# Recorded data
■ ■ ■ ■ ■

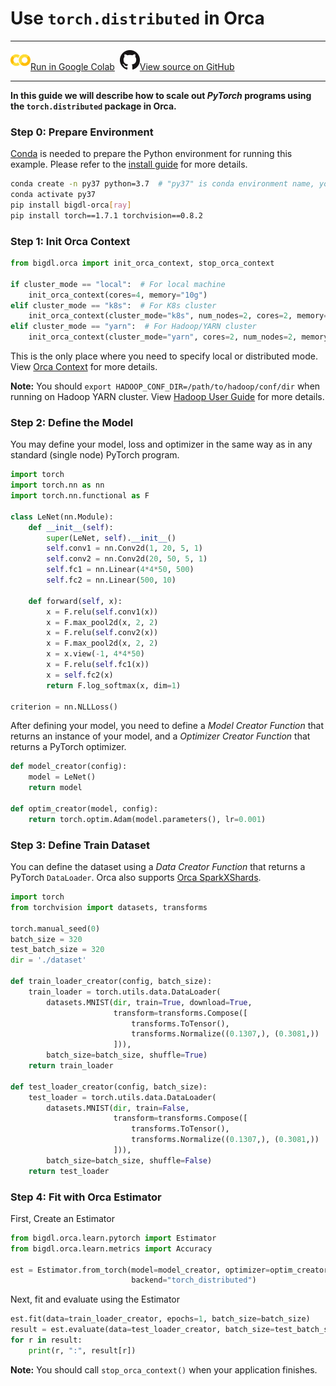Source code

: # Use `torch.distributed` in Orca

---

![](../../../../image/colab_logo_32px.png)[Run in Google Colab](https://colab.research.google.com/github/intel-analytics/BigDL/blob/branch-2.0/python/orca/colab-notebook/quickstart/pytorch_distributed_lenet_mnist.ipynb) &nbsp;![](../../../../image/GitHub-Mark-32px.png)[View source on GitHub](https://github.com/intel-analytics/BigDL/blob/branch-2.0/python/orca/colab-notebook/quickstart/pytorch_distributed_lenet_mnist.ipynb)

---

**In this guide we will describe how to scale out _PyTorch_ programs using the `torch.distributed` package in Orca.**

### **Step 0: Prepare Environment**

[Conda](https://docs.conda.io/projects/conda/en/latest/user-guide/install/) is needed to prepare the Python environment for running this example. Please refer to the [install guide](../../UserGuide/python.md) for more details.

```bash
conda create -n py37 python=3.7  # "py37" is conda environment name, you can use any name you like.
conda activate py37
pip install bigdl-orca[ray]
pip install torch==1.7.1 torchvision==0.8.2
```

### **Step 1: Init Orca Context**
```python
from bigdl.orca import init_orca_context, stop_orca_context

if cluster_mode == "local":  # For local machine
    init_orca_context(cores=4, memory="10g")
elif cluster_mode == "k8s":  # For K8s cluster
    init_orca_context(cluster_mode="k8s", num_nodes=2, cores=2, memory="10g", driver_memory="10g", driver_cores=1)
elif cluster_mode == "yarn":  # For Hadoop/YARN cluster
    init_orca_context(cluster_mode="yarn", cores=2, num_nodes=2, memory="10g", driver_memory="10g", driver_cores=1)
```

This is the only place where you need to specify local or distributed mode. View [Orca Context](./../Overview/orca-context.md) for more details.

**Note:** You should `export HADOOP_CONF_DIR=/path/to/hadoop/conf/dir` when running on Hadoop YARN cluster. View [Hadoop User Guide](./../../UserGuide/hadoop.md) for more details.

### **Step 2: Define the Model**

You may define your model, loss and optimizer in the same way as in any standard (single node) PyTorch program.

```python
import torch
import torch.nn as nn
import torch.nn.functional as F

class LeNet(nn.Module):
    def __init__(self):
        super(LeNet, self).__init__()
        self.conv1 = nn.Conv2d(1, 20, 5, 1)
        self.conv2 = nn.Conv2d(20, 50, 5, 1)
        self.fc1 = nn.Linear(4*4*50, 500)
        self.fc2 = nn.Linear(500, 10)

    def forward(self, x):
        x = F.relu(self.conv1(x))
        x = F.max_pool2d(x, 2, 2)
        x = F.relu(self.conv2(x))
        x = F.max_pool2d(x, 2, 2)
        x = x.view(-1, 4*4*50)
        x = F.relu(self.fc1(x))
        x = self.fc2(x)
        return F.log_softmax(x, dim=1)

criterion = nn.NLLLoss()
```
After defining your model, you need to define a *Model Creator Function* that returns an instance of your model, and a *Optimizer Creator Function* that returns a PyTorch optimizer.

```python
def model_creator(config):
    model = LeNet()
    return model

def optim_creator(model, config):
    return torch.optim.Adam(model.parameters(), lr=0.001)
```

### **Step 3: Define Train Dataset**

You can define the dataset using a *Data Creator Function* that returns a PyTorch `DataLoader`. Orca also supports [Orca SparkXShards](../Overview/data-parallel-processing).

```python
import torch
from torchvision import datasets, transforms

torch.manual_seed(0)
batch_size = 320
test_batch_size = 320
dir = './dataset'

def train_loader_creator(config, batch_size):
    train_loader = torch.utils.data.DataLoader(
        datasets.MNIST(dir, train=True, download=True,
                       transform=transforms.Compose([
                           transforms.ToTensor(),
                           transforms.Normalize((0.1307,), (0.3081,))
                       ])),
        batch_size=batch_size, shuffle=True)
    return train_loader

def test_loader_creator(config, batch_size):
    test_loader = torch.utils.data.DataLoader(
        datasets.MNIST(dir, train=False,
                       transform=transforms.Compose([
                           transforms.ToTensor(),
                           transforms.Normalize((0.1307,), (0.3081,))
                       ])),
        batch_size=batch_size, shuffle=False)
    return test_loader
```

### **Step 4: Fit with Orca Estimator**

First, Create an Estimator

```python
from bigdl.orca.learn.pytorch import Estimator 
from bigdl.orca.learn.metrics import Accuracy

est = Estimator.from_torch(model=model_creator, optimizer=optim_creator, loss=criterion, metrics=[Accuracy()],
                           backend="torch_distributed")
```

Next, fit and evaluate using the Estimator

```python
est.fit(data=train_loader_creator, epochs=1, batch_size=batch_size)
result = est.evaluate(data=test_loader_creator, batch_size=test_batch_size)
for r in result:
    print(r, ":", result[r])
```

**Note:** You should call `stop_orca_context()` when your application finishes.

■ ■ ■ ■ ■

# What you are asked to do
Print each record exactly as it stands, omitting the pictures.

# Response area
Source code

: # Use `torch.distributed` in Orca

---

![](../../../../image/colab_logo_32px.png)[Run in Google Colab](https://colab.research.google.com/github/intel-analytics/BigDL/blob/branch-2.0/python/orca/colab-notebook/quickstart/pytorch_distributed_lenet_mnist.ipynb) &nbsp;![](../../../../image/GitHub-Mark-32px.png)[View source on GitHub](https://github.com/intel-analytics/BigDL/blob/branch-2.0/python/orca/colab-notebook/quickstart/pytorch_distributed_lenet_mnist.ipynb)

---

**In this guide we will describe how to scale out _PyTorch_ programs using the `torch.distributed` package in Orca.**

### **Step 0: Prepare Environment**

[Conda](https://docs.conda.io/projects/conda/en/latest/user-guide/install/) is needed to prepare the Python environment for running this example. Please refer to the [install guide](../../UserGuide/python.md) for more details.

```bash
conda create -n py37 python=3.7  # "py37" is conda environment name, you can use any name you like.
conda activate py37
pip install bigdl-orca[ray]
pip install torch==1.7.1 torchvision==0.8.2
```

### **Step 1: Init Orca Context**
```python
from bigdl.orca import init_orca_context, stop_orca_context

if cluster_mode == "local":  # For local machine
    init_orca_context(cores=4, memory="10g")
elif cluster_mode == "k8s":  # For K8s cluster
    init_orca_context(cluster_mode="k8s", num_nodes=2, cores=2, memory="10g", driver_memory="10g", driver_cores=1)
elif cluster_mode == "yarn":  # For Hadoop/YARN cluster
    init_orca_context(cluster_mode="yarn", cores=2, num_nodes=2, memory="10g", driver_memory="10g", driver_cores=1)
```

This is the only place where you need to specify local or distributed mode. View [Orca Context](./../Overview/orca-context.md) for more details.

**Note:** You should `export HADOOP_CONF_DIR=/path/to/hadoop/conf/dir` when running on Hadoop YARN cluster. View [Hadoop User Guide](./../../UserGuide/hadoop.md) for more details.

### **Step 2: Define the Model**

You may define your model, loss and optimizer in the same way as in any standard (single node) PyTorch program.

```python
import torch
import torch.nn as nn
import torch.nn.functional as F

class LeNet(nn.Module):
    def __init__(self):
        super(LeNet, self).__init__()
        self.conv1 = nn.Conv2d(1, 20, 5, 1)
        self.conv2 = nn.Conv2d(20, 50, 5, 1)
        self.fc1 = nn.Linear(4*4*50, 500)
        self.fc2 = nn.Linear(500, 10)

    def forward(self, x):
        x = F.relu(self.conv1(x))
        x = F.max_pool2d(x, 2, 2)
        x = F.relu(self.conv2(x))
        x = F.max_pool2d(x, 2, 2)
        x = x.view(-1, 4*4*50)
        x = F.relu(self.fc1(x))
        x = self.fc2(x)
        return F.log_softmax(x, dim=1)

criterion = nn.NLLLoss()
```
After defining your model, you need to define a *Model Creator Function* that returns an instance of your model, and a *Optimizer Creator Function* that returns a PyTorch optimizer.

```python
def model_creator(config):
    model = LeNet()
    return model

def optim_creator(model, config):
    return torch.optim.Adam(model.parameters(), lr=0.001)
```

### **Step 3: Define Train Dataset**

You can define the dataset using a *Data Creator Function* that returns a PyTorch `DataLoader`. Orca also supports [Orca SparkXShards](../Overview/data-parallel-processing).

```python
import torch
from torchvision import datasets, transforms

torch.manual_seed(0)
batch_size = 320
test_batch_size = 320
dir = './dataset'

def train_loader_creator(config, batch_size):
    train_loader = torch.utils.data.DataLoader(
        datasets.MNIST(dir, train=True, download=True,
                       transform=transforms.Compose([
                           transforms.ToTensor(),
                           transforms.Normalize((0.1307,), (0.3081,))
                       ])),
        batch_size=batch_size, shuffle=True)
    return train_loader

def test_loader_creator(config, batch_size):
    test_loader = torch.utils.data.DataLoader(
        datasets.MNIST(dir, train=False,
                       transform=transforms.Compose([
                           transforms.ToTensor(),
                           transforms.Normalize((0.1307,), (0.3081,))
                       ])),
        batch_size=batch_size, shuffle=False)
    return test_loader
```

### **Step 4: Fit with Orca Estimator**

First, Create an Estimator

```python
from bigdl.orca.learn.pytorch import Estimator 
from bigdl.orca.learn.metrics import Accuracy

est = Estimator.from_torch(model=model_creator, optimizer=optim_creator, loss=criterion, metrics=[Accuracy()],
                           backend="torch_distributed")
```

Next, fit and evaluate using the Estimator

```python
est.fit(data=train_loader_creator, epochs=1, batch_size=batch_size)
result = est.evaluate(data=test_loader_creator, batch_size=test_batch_size)
for r in result:
    print(r, ":", result[r])
```

**Note:** You should call `stop_orca_context()` when your application finishes.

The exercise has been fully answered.